Sur la construction du film, on est dans un procédé très classique : on nous présente diverses situations, puis on nous montre comment celles-ci sont gérées par les personnages principaux. En parallèle, nous avons deux inspecteurs chargés de vérifier la cohérence et le respect des règles de l'une des assos. On a le droit du coup à quelques scènes assez inutiles où on les voit questionner différentes personnes sur le bien-fondé de l'asso. Un procédé à mon sens assez lourdingue. Par ailleurs, il y a quelques passages pseudo-romantiques. Eux fonctionnent bien, car sont traités sous forme d'humour, mais on ne va pas non plus jusqu'au bout. Cela reste de petites espaces d'aération du récit, qui sont les bienvenus.

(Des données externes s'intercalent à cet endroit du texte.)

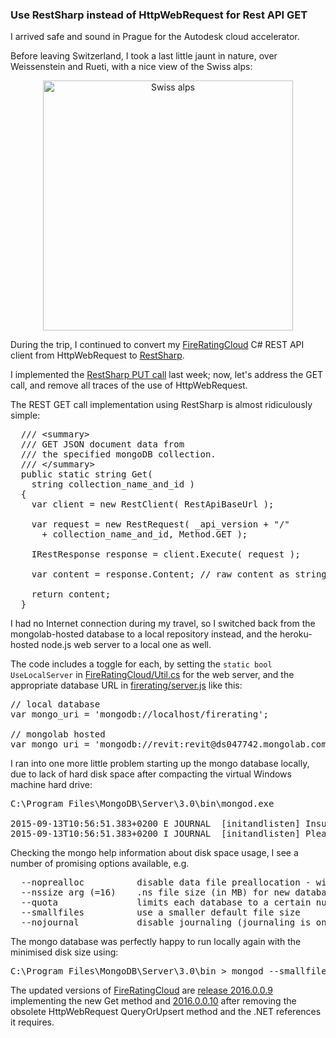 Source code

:<head>
<title>The 3D Web Coder</title>
<meta http-equiv="Content-Type" content="text/html; charset=utf-8"/>
<link rel="stylesheet" type="text/css" href="3dwc.css"/>
<script src="run_prettify.js" type="text/javascript"></script>
<!--
<script src="https://google-code-prettify.googlecode.com/svn/loader/run_prettify.js" type="text/javascript"></script>
-->
</head>

<!---

#mongolab #heroku #mongoosejs #expressjs
#Autodesk #IoT #SeeControl #cloud #adsk
#3dwebcoder #python #adskdevnetwrk #adsk #markdown #asciidoc
#gcal #caldav #cloud #googleapi #restapi
#milanojs
#3dwebaccel #prague #webgl #3dweb #a360
#au2015 #autocad #inventor #ah8 #cubeathens #developers
#aws #revitapi #jquery #handlebars #heroku
#ViewAndDataAPI
#JsFiddle #Reactjs #3dwebcoder #autodesku #rtceur
akn_include

#RestSharp #Mongoose #3dwebcoder #revitapi #restapi #javascript #mongodb #nodejs

-->


### Use RestSharp instead of HttpWebRequest for Rest API GET

I arrived safe and sound in Prague for the Autodesk cloud accelerator.

Before leaving Switzerland, I took a last little jaunt in nature, over Weissenstein and Rueti, with a nice view of the Swiss alps:

<center>
<img src="file:////j/photo/jeremy/2015/2015-09-12_weissenstein_rueti_balmflueh//938_eiger_moench_jungfrau.jpg" alt="Swiss alps" width="400"/>
</center>

During the trip, I continued to convert my
[FireRatingCloud](https://github.com/jeremytammik/FireRatingCloud) C# REST API client from HttpWebRequest to
[RestSharp](http://restsharp.org).

I implemented the
[RestSharp PUT call](http://the3dwebcoder.typepad.com/blog/2015/09/comphound-restsharp-mongoose-put-and-post.html#5) last week;
now, let's address the GET call, and remove all traces of the use of HttpWebRequest.

The REST GET call implementation using RestSharp is almost ridiculously simple:

<pre class="code">
&nbsp; <span class="gray">///</span><span class="green"> </span><span class="gray">&lt;summary&gt;</span>
&nbsp; <span class="gray">///</span><span class="green"> GET JSON document data from </span>
&nbsp; <span class="gray">///</span><span class="green"> the specified mongoDB collection.</span>
&nbsp; <span class="gray">///</span><span class="green"> </span><span class="gray">&lt;/summary&gt;</span>
&nbsp; <span class="blue">public</span> <span class="blue">static</span> <span class="blue">string</span> Get(
&nbsp; &nbsp; <span class="blue">string</span> collection_name_and_id )
&nbsp; {
&nbsp; &nbsp; <span class="blue">var</span> client = <span class="blue">new</span> <span class="teal">RestClient</span>( RestApiBaseUrl );
&nbsp;
&nbsp; &nbsp; <span class="blue">var</span> request = <span class="blue">new</span> <span class="teal">RestRequest</span>( _api_version + <span class="maroon">&quot;/&quot;</span>
&nbsp; &nbsp; &nbsp; + collection_name_and_id, <span class="teal">Method</span>.GET );
&nbsp;
&nbsp; &nbsp; <span class="teal">IRestResponse</span> response = client.Execute( request );
&nbsp;
&nbsp; &nbsp; <span class="blue">var</span> content = response.Content; <span class="green">// raw content as string</span>
&nbsp;
&nbsp; &nbsp; <span class="blue">return</span> content;
&nbsp; }
</pre>

I had no Internet connection during my travel, so I switched back from the mongolab-hosted database to a local repository instead, and the heroku-hosted node.js web server to a local one as well.

The code includes a toggle for each, by setting the `static bool UseLocalServer` in
[FireRatingCloud/Util.cs](https://github.com/jeremytammik/FireRatingCloud/blob/master/FireRatingCloud/Util.cs) for the web server, and the appropriate database URL in
[firerating/server.js](https://github.com/jeremytammik/firerating/blob/master/server.js) like this:

<pre class="prettyprint">
// local database
var mongo_uri = 'mongodb://localhost/firerating';

// mongolab hosted
var mongo_uri = 'mongodb://revit:revit@ds047742.mongolab.com:47742/firerating';
</pre>

I ran into one more little problem starting up the mongo database locally, due to lack of hard disk space after compacting the virtual Windows machine hard drive:

<pre>
C:\Program Files\MongoDB\Server\3.0\bin\mongod.exe

2015-09-13T10:56:51.383+0200 E JOURNAL  [initandlisten] Insufficient free space for journal files
2015-09-13T10:56:51.383+0200 I JOURNAL  [initandlisten] Please make at least 3379MB available in C:\data\db\journal or use --smallfiles
</pre>

Checking the mongo help information about disk space usage, I see a number of promising options available, e.g.

<pre>
  --noprealloc          disable data file preallocation - will often hurt performance
  --nssize arg (=16)    .ns file size (in MB) for new databases
  --quota               limits each database to a certain number of files (8 default)
  --smallfiles          use a smaller default file size
  --nojournal           disable journaling (journaling is on by default for 64 bit)
</pre>

The mongo database was perfectly happy to run locally again with the minimised disk size using:

<pre>
C:\Program Files\MongoDB\Server\3.0\bin &gt; mongod --smallfiles --nojournal
</pre>

The updated versions of
[FireRatingCloud](https://github.com/jeremytammik/FireRatingCloud) are
[release 2016.0.0.9](https://github.com/jeremytammik/FireRatingCloud/releases/tag/2016.0.0.9) implementing
the new Get method and
[2016.0.0.10](https://github.com/jeremytammik/FireRatingCloud/releases/tag/2016.0.0.10) after
removing the obsolete HttpWebRequest QueryOrUpsert method and the .NET references it requires.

Quelques mots sur les points habituels à relever (lorsqu'on parle de cinéma) :
- La réalisation est classique, sobre, mais efficace. Aucun souci majeur là-dessus.
- Les acteurs, eux, sont excellents de bout en bout, en particulier les deux principaux (Vincent Cassel crève l'écran, il m'a vraiment étonné).
- Par contre, la musique tire-larmes est assez banale et plombe le ton du film. Retirer la musique ou en proposer une plus sobre et moins présente aurait été préférable.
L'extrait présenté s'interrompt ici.